Ravell Call, Deseret News
State Route 143, called "Utah's Patchwork Parkway," climbs toward Cedar Breaks.

A steep, high-elevation road offering a wide spectrum of mountain and red-rock scenery is the Beehive State's newest national scenic byway.

The Federal Highway Administration announced Friday that state Route 143, nicknamed "Utah's Patchwork Parkway," running from Parowan through Brian Head to Panguitch, now has that designation.

"The title of national scenic byway is very difficult to attain," said Nancy Dalton, Byway 143 coordinator, adding the road was one of 63 applicants for the status.

State Route 143 is the state's eighth federal byway and one of 37 new scenic routes in 26 states. There are now 151 nationwide.

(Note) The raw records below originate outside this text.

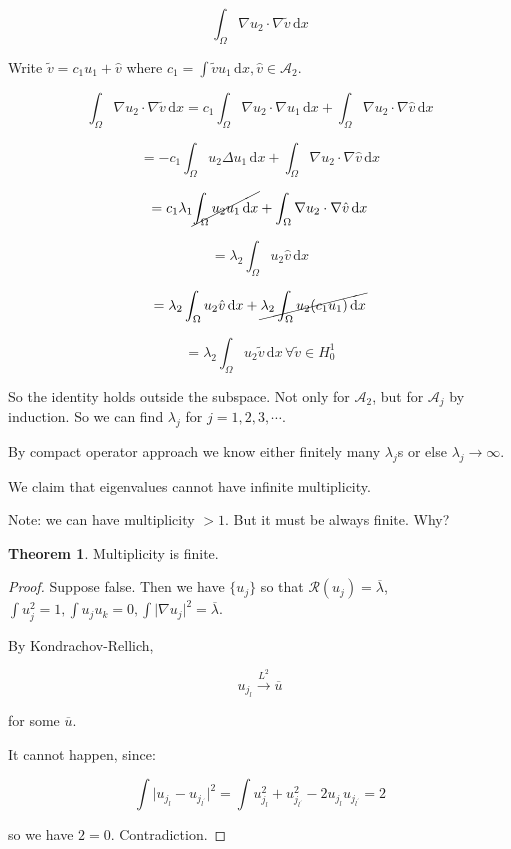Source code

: \documentclass{article}
\theoremstyle{definition}
\newtheorem{theorem}{Theorem}
\begin{document}
\[
    \int_{\Omega} \nabla u_2 \cdot \nabla \widetilde{v} \,\mathrm{d}x 
\]

Write \(\widetilde{v} = c_1 u_1 + \hat{v}\) where \(c_1 = \int \widetilde{v} u_1 \, \mathrm{d}x, \hat{v} \in \mathscr{A}_2\).


\[
    \int_{\Omega} \nabla u_2 \cdot \nabla \widetilde{v}  \,\mathrm{d}x = c_1 \int_{\Omega} \nabla u_2 \cdot \nabla u_1 \,\mathrm{d}x + \int_{\Omega} \nabla u_2 \cdot \nabla \hat{v} \,\mathrm{d}x 
\]

\[
    = - c_1 \int_{\Omega} u_2 \Delta u_1 \,\mathrm{d}x + \int_{\Omega} \nabla u_2 \cdot \nabla \hat{v} \,\mathrm{d}x 
\]

\[
    = c_1 \lambda_1 \cancel{\int_{\Omega} u_2 u_1 \,\mathrm{d}x} + \int_{\Omega} \nabla u_2 \cdot \nabla \hat{v} \,\mathrm{d}x 
\]

\[
    = \lambda_2 \int_{\Omega} u_2 \hat{v} \,\mathrm{d}x 
\]

\[
    = \lambda_2 \int_{\Omega} u_2 \hat{v} \,\mathrm{d}x + \cancel{\lambda_2 \int_{\Omega} u_2 (c_1 u_1) \,\mathrm{d}x }
\]

\[
    = \lambda_2 \int_{\Omega} u_2 \widetilde{v} \,\mathrm{d}x \, \forall \widetilde{v} \in H^1_0
\]

So the identity holds outside the subspace. Not only for \(\mathscr{A}_2\), but for \(\mathscr{A}_j\) by induction. So we can find \(\lambda_j\) for \(j = 1, 2, 3, \cdots\).

By compact operator approach we know either finitely many \(\lambda_j\)s or else \(\lambda_j \to \infty\).

We claim that eigenvalues cannot have infinite multiplicity.

Note: we can have multiplicity \(> 1\). But it must be always finite. Why?

\begin{theorem}
    Multiplicity is finite.
\end{theorem}

\begin{proof}
    Suppose false. Then we have \(\{ u_j \} \) so that \(\mathcal{R} (u_j) = \overline{\lambda}\), \(\int u_j^2 = 1, \int u_j u_k = 0, \int \vert \nabla u_j \vert ^ 2 = \overline{\lambda}\).

    By Kondrachov-Rellich,

    \[
        u_{j_l} \overset{L^2}{\to} \overline{u}  
    \]

    for some \(\overline{u}\).

    It cannot happen, since:

    \[
        \int \vert u_{j_l} - u_{j_{l^{\prime}}} \vert ^2 = \int u_{j_l} ^2 + u_{j_{l^{\prime}}} ^2 - 2 u_{j_l} u_{j_{l^{\prime}}} = 2
    \]

    so we have \(2 = 0\). Contradiction.

\end{proof}
\end{document}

The designation recognized the historic value of the road. An annual quilt walk in Panguitch commemorates a time when pioneer travelers laid quilts over the snow to protect their feet from the bitter cold. In addition to its history, the byway has a notable diversity of scenery, color and never-ending vistas.

"There are several overlooks and pullouts where one can view Cedar Breaks National Monument, Brian Head Peak, Markagunt Plateau, Vermillion Castle, Panguitch Lake, lava fields, historic sites, meadows of summer wild flowers and, during autumn, aspen groves of brilliant fall colors," Dalton said. There also are trails, side roads and petroglyphs. The highway also offers excellent star-gazing opportunities.

One narrow side road offers glimpses of dramatic, lesser-known southern Utah scenery, including Noah's Ark, Free Thought Canyon, Valentine Peak, Squaw Hollow and Billy West Canyon.

State Route 143 is Utah's second-highest paved road, topping out at an elevation of 10,567 feet at Cedar Breaks. (Only the Mirror Lake Highway is higher.) It is also the steepest paved state road, with a maximum grade of 13 percent. It climbs 4,600 feet in about 18 miles from Parowan to Cedar Breaks National Monument.

Lt. Gov. Greg Bell will mark the new scenic byway designation at a community event Monday at 2:30 p.m. at Heritage Park in Parowan. The program will feature several guest speakers, Paiute Indian dancers, dignitaries, quilts and displays. In case of bad weather, it will be held in the Iron County Fairgrounds building.